Problem:
The records below are to be restated word for word, with every picture left out.

Source texts of formatted documents:

○ ○ ○

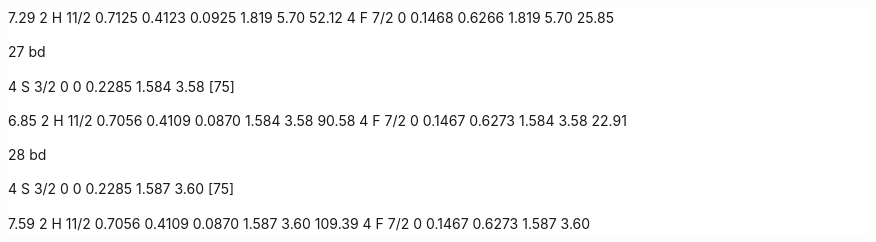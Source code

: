 7.29 
2 H 11/2 
0.7125 
0.4123 
0.0925 
1.819 
5.70 
52.12 
4 F 7/2 
0 
0.1468 
0.6266 
1.819 
5.70 
25.85 

27 bd 

4 S 3/2 
0 
0 
0.2285 
1.584 
3.58 
[75] 

6.85 
2 H 11/2 
0.7056 
0.4109 
0.0870 
1.584 
3.58 
90.58 
4 F 7/2 
0 
0.1467 
0.6273 
1.584 
3.58 
22.91 

28 bd 

4 S 3/2 
0 
0 
0.2285 
1.587 
3.60 
[75] 

7.59 
2 H 11/2 
0.7056 
0.4109 
0.0870 
1.587 
3.60 
109.39 
4 F 7/2 
0 
0.1467 
0.6273 
1.587 
3.60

○ ○ ○

Result of the exercise:
Source code

: 7.29 
2 H 11/2 
0.7125 
0.4123 
0.0925 
1.819 
5.70 
52.12 
4 F 7/2 
0 
0.1468 
0.6266 
1.819 
5.70 
25.85 

27 bd 

4 S 3/2 
0 
0 
0.2285 
1.584 
3.58 
[75] 

6.85 
2 H 11/2 
0.7056 
0.4109 
0.0870 
1.584 
3.58 
90.58 
4 F 7/2 
0 
0.1467 
0.6273 
1.584 
3.58 
22.91 

28 bd 

4 S 3/2 
0 
0 
0.2285 
1.587 
3.60 
[75] 

7.59 
2 H 11/2 
0.7056 
0.4109 
0.0870 
1.587 
3.60 
109.39 
4 F 7/2 
0 
0.1467 
0.6273 
1.587 
3.60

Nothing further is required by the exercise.